Stevens is more attracted to Belafonte, who is charming, sings, takes interest in preserving books and paintings, fixes things like the electricity, phones, and radio, and who loves her too – but he's black. Ferrer, on the other hand, is a chauvinist who literally says "Me man, you girl, how about it?" The film tried to toe the line with what would be acceptable in 1959, and doesn't include an interracial kiss (despite the cast's wish that it would have), because producers deemed that America was not ready for that – and indeed it wasn't, given the reaction to the film in the South. There are fantastic scenes of the two men hunting each other in the deserted New York, including a scene at Ralph Bunche Park with the phrase from Isaiah ("They shall beat their swords into plowshares…") on the wall in the background. I loved the ending ("The Beginning") as well, campy as it might have been.

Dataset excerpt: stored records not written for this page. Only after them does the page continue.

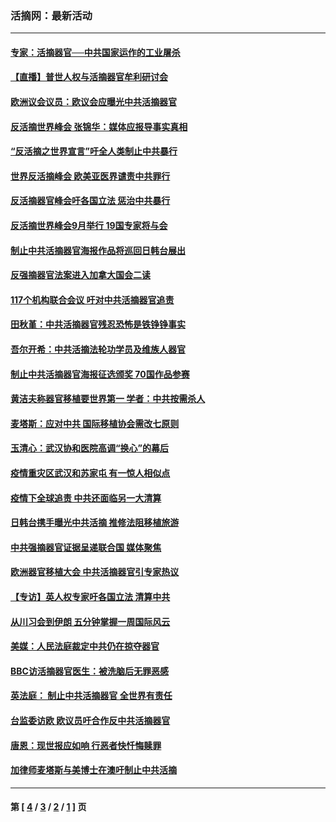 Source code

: ### 活摘网：最新活动
---
#### [专家：活摘器官──中共国家运作的工业屠杀](../../pages/nf5883/n13761178.md?07020430) 
#### [【直播】普世人权与活摘器官牟利研讨会](../../pages/nf5883/n13425146.md?07020430) 
#### [欧洲议会议员：欧议会应曝光中共活摘器官](../../pages/nf5883/n13336571.md?07020430) 
#### [反活摘世界峰会 张锦华：媒体应报导事实真相](../../pages/nf5883/n13278502.md?07020430) 
#### [“反活摘之世界宣言”吁全人类制止中共暴行](../../pages/nf5883/n13259730.md?07020430) 
#### [世界反活摘峰会 欧美亚医界谴责中共罪行](../../pages/nf5883/n13253550.md?07020430) 
#### [反活摘器官峰会吁各国立法 惩治中共暴行](../../pages/nf5883/n13245052.md?07020430) 
#### [反活摘世界峰会9月举行 19国专家将与会](../../pages/nf5883/n13201492.md?07020430) 
#### [制止中共活摘器官海报作品将巡回日韩台展出](../../pages/nf5883/n13177791.md?07020430) 
#### [反强摘器官法案进入加拿大国会二读](../../pages/nf5883/n13033450.md?07020430) 
#### [117个机构联合会议 吁对中共活摘器官追责](../../pages/nf5883/n12775087.md?07020430) 
#### [田秋堇：中共活摘器官残忍恐怖是铁铮铮事实](../../pages/nf5883/n12702148.md?07020430) 
#### [吾尔开希：中共活摘法轮功学员及维族人器官](../../pages/nf5883/n12693197.md?07020430) 
#### [制止中共活摘器官海报征选颁奖 70国作品参赛](../../pages/nf5883/n12692050.md?07020430) 
#### [黄洁夫称器官移植要世界第一 学者：中共按需杀人](../../pages/nf5883/n12572329.md?07020430) 
#### [麦塔斯：应对中共 国际移植协会需改七原则](../../pages/nf5883/n12514711.md?07020430) 
#### [玉清心：武汉协和医院高调“换心”的幕后](../../pages/nf5883/n12298730.md?07020430) 
#### [疫情重灾区武汉和苏家屯 有一惊人相似点](../../pages/nf5883/n12150824.md?07020430) 
#### [疫情下全球追责 中共还面临另一大清算](../../pages/nf5883/n12070397.md?07020430) 
#### [日韩台携手曝光中共活摘 推修法阻移植旅游](../../pages/nf5883/n11712046.md?07020430) 
#### [中共强摘器官证据呈递联合国 媒体聚焦](../../pages/nf5883/n11546426.md?07020430) 
#### [欧洲器官移植大会 中共活摘器官引专家热议](../../pages/nf5883/n11539095.md?07020430) 
#### [【专访】英人权专家吁各国立法 清算中共](../../pages/nf5883/n11367315.md?07020430) 
#### [从川习会到伊朗 五分钟掌握一周国际风云](../../pages/nf5883/n11338520.md?07020430) 
#### [美媒：人民法庭裁定中共仍在掠夺器官](../../pages/nf5883/n11334897.md?07020430) 
#### [BBC访活摘器官医生：被洗脑后无罪恶感](../../pages/nf5883/n11335935.md?07020430) 
#### [英法庭： 制止中共活摘器官 全世界有责任](../../pages/nf5883/n11330691.md?07020430) 
#### [台监委访欧 欧议员吁合作反中共活摘器官](../../pages/nf5883/n11109190.md?07020430) 
#### [唐恩：现世报应如响 行恶者快忏悔赎罪](../../pages/nf5883/n11104016.md?07020430) 
#### [加律师麦塔斯与美博士在澳吁制止中共活摘](../../pages/nf5883/n10724764.md?07020430) 

---
#### 第 [ [4](./4.md?07020430) / [3](./3.md?07020430) / [2](./2.md?07020430) / [1](./1.md?07020430) ] 页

If you watch and find the beginning dragging a bit, give it a chance. I think one of the main problems is we've seen this "last man on the earth" type scenery copied so many times in films over the years. Belafonte was a huge star at the time, but I personally could have done without his songs, not because they're bad or anything, but because I think they defocus things. Inger Stevens, who others know as the "Farmer's Daughter", but who I remember fondly from the 1967 movie "A Guide for the Married Man" with Walter Matthau, is a good match for him. Overall, the film seems to capture so many elements of the 1950's – the fear of nuclear war, a little bit of the 'B movie' camp (I mean, check out that title), and the racial unease, with a hint of the progress that would follow. It may feel a bit like an extended Twilight Zone episode with a bigger budget, and it's very well done.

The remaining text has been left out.